§ **Required action**
How many lines in the material below include the word "empty"? Give only the number.

§ **Extracted material**
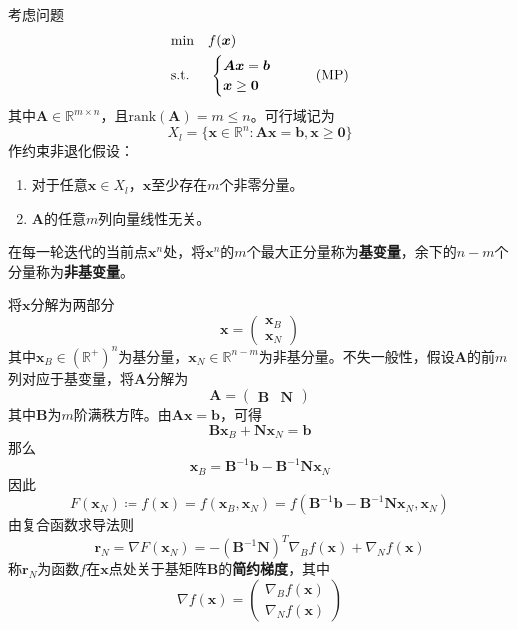 \documentclass[lang = cn, scheme = chinese, thmcnt = section]{elegantbook}
\newcommand{\R}{\mathbb{R}}            %
\newcommand{\bs}{\boldsymbol}          %
\begin{document}
考虑问题
\begin{align*}
	\label{简约梯度法}
	& \text{min}  \quad f(\bs{x})\\
	& \text{s.t.} \;\, \quad \begin{cases}
		\bs{A} \bs{x} = \bs{b}\\
		\bs{x} \ge \bs{0}
	\end{cases}\tag{$\text{MP}$}
\end{align*}
其中$\bs{A}\in\R^{m\times n}$，且$\text{rank}(\bs{A})=m\le n$。可行域记为%
$$
X_l=\{ \bs{x}\in\R^n:\bs{Ax}=\bs{b},\bs{x}\ge \bs{0} \}
$$
作约束非退化假设：
\begin{enumerate}
	\item 对于任意$\bs{x}\in X_l$，$\bs{x}$至少存在$m$个非零分量。
	\item $\bs{A}$的任意$m$列向量线性无关。
\end{enumerate}

在每一轮迭代的当前点$\bs{x}^n$处，将$\bs{x}^n$的$m$个最大正分量称为{\bf 基变量}，余下的$n-m$个分量称为{\bf 非基变量}。

将$\bs{x}$分解为两部分%
$$
\bs{x}=\begin{pmatrix}
	\bs{x}_B\\\bs{x}_N
\end{pmatrix}
$$
其中$\bs{x}_B\in(\R^+)^n$为基分量，$\bs{x}_N\in\R^{n-m}$为非基分量。不失一般性，假设$\bs{A}$的前$m$列对应于基变量，将$\bs{A}$分解为
$$
\bs{A}=\begin{pmatrix}
	\bs{B} & \bs{N}
\end{pmatrix}
$$
其中$\bs{B}$为$m$阶满秩方阵。由$\bs{Ax}=\bs{b}$，可得%
$$
\bs{Bx}_B+\bs{Nx}_N=\bs{b}
$$
那么%
$$
\bs{x}_B=\bs{B}^{-1}\bs{b}-\bs{B}^{-1}\bs{Nx}_N
$$
因此%
$$
F(\bs{x}_N)\coloneqq f(\bs{x})=f(\bs{x}_B,\bs{x}_N)
=f(\bs{B}^{-1}\bs{b}-\bs{B}^{-1}\bs{Nx}_N,\bs{x}_N)
$$
由复合函数求导法则%
$$
\bs{r}_N=\nabla F(\bs{x}_N)
=-(\bs{B}^{-1}\bs{N})^T\nabla_Bf(\bs{x})+\nabla_Nf(\bs{x})
$$
称$\bs{r}_N$为函数$f$在$\bs{x}$点处关于基矩阵$\bs{B}$的{\bf 简约梯度}，其中%
$$
\nabla f(\bs{x})=\begin{pmatrix}
	\nabla_B f(\bs{x})\\
	\nabla_N f(\bs{x})
\end{pmatrix}
$$
\end{document}
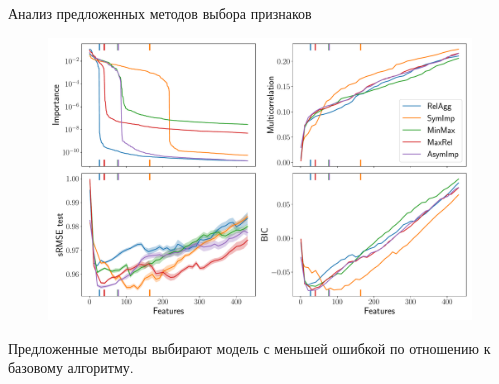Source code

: \documentclass[9pt]{beamer}
\begin{document}
\begin{frame}{Анализ предложенных методов выбора признаков}
	\begin{figure}
		\includegraphics[width=\linewidth]{figs/ecog_3_30_metrics.pdf}
	\end{figure}
	Предложенные методы выбирают модель с меньшей ошибкой по отношению к базовому алгоритму.
\end{frame}
\end{document}
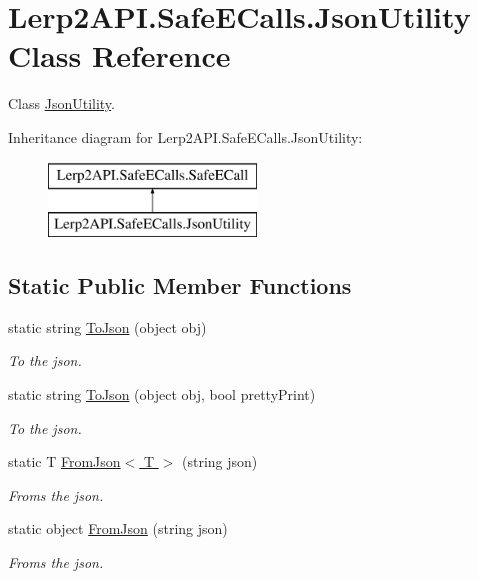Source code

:\hypertarget{class_lerp2_a_p_i_1_1_safe_e_calls_1_1_json_utility}{}\section{Lerp2\+A\+P\+I.\+Safe\+E\+Calls.\+Json\+Utility Class Reference}
\label{class_lerp2_a_p_i_1_1_safe_e_calls_1_1_json_utility}


Class \hyperlink{class_lerp2_a_p_i_1_1_safe_e_calls_1_1_json_utility}{Json\+Utility}.  


Inheritance diagram for Lerp2\+A\+P\+I.\+Safe\+E\+Calls.\+Json\+Utility\+:\begin{figure}[H]
\begin{center}
\leavevmode
\includegraphics[height=2.000000cm]{class_lerp2_a_p_i_1_1_safe_e_calls_1_1_json_utility}
\end{center}
\end{figure}
\subsection*{Static Public Member Functions}
\begin{DoxyCompactItemize}
\item 
static string \hyperlink{class_lerp2_a_p_i_1_1_safe_e_calls_1_1_json_utility_a9848d9ae46be99c56ced6660bdb8e866}{To\+Json} (object obj)
\begin{DoxyCompactList}\small\item\em To the json. \end{DoxyCompactList}\item 
static string \hyperlink{class_lerp2_a_p_i_1_1_safe_e_calls_1_1_json_utility_a72a33a009d1a09529f448869f85e6627}{To\+Json} (object obj, bool pretty\+Print)
\begin{DoxyCompactList}\small\item\em To the json. \end{DoxyCompactList}\item 
static T \hyperlink{class_lerp2_a_p_i_1_1_safe_e_calls_1_1_json_utility_a333244fb4cde796ee95197c46ddef8be}{From\+Json$<$ T $>$} (string json)
\begin{DoxyCompactList}\small\item\em Froms the json. \end{DoxyCompactList}\item 
static object \hyperlink{class_lerp2_a_p_i_1_1_safe_e_calls_1_1_json_utility_a9e43c6d45f22ef6046f596254ed1579c}{From\+Json} (string json)
\begin{DoxyCompactList}\small\item\em Froms the json. \end{DoxyCompactList}\end{DoxyCompactItemize}
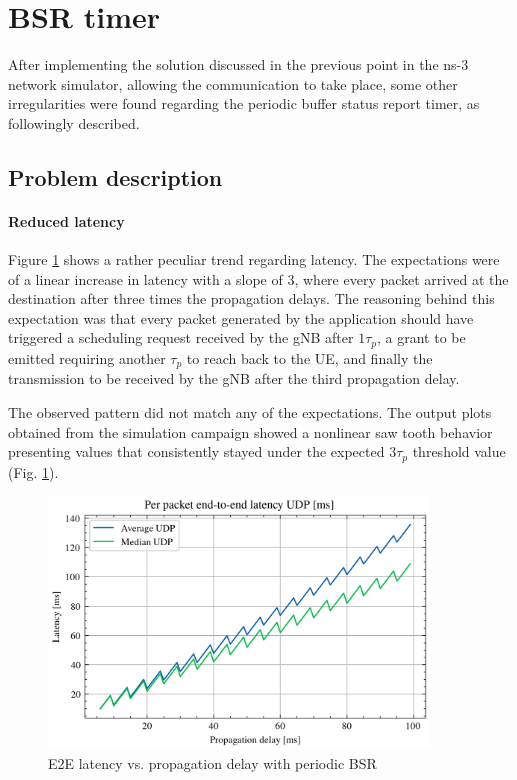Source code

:\section{BSR timer}

After implementing the solution discussed in the previous point in the ns-3 network simulator, allowing the communication to take place, some other irregularities were found regarding the periodic buffer status report timer, as followingly described. 

\subsection{Problem description}

\paragraph{Reduced latency}

Figure \ref{fig:lat-saw} shows a rather peculiar trend regarding latency. The expectations were of a linear increase in latency with a slope of 3, where every packet arrived at the destination after three times the propagation delays. The reasoning behind this expectation was that every packet generated by the application should have triggered a scheduling request received by the \ac{gNB} after $1\tau_p$, a grant to be emitted requiring another $\tau_p$ to reach back to the \ac{UE}, and finally the transmission to be received by the \ac{gNB} after the third propagation delay.

The observed pattern did not match any of the expectations. The output plots obtained from the simulation campaign showed a nonlinear saw tooth behavior presenting values that consistently stayed under the expected $3\tau_p$ threshold value (Fig. \ref{fig:lat-saw}).

\begin{figure}[ht]
    \centering
    \includegraphics[width=0.9\textwidth]{res/lat-udp-saw.png}
    \caption{E2E latency vs. propagation delay with periodic \ac{BSR}}
    \label{fig:lat-saw}
\end{figure}

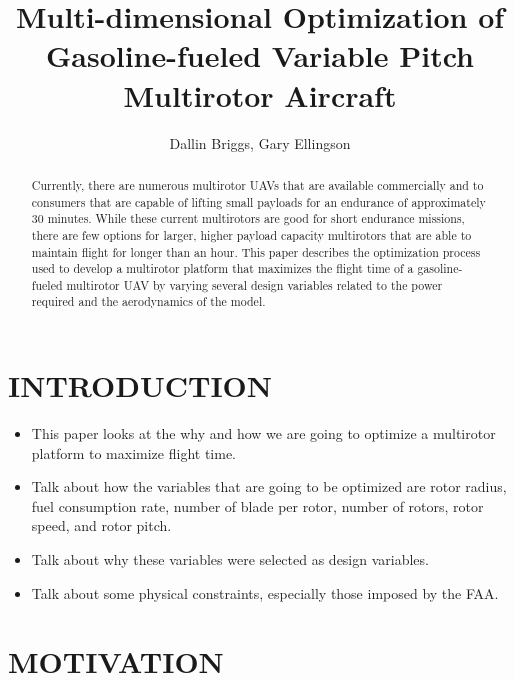 \documentclass[letterpaper, 10 pt, conference]{ieeeconf}  %
\title{\LARGE \bf
Multi-dimensional Optimization of Gasoline-fueled Variable Pitch Multirotor Aircraft
}
\author{Dallin Briggs, Gary Ellingson%
}
\begin{document}
\maketitle
\thispagestyle{empty}
\pagestyle{empty}


\begin{abstract}

Currently, there are numerous multirotor UAVs that are available commercially and to consumers that are capable of lifting small payloads for an endurance of approximately 30 minutes. While these current multirotors are good for short endurance missions, there are few options for larger, higher payload capacity multirotors that are able to maintain flight for longer than an hour. This paper describes the optimization process used to develop a multirotor platform that maximizes the flight time of a gasoline-fueled multirotor UAV by varying several design variables related to the power required and the aerodynamics of the model.

\end{abstract}


\section{INTRODUCTION}

\begin{itemize}
	\item{This paper looks at the why and how we are going to optimize a multirotor platform to maximize flight time.}
	\item{Talk about how the variables that are going to be optimized are rotor radius, fuel consumption rate, number of blade per rotor, number of rotors, rotor speed, and rotor pitch.}
	\item{Talk about why these variables were selected as design variables.}
	\item{Talk about some physical constraints, especially those imposed by the FAA.}
\end{itemize}






\section{MOTIVATION}
\end{document}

§ **Result of the task**
2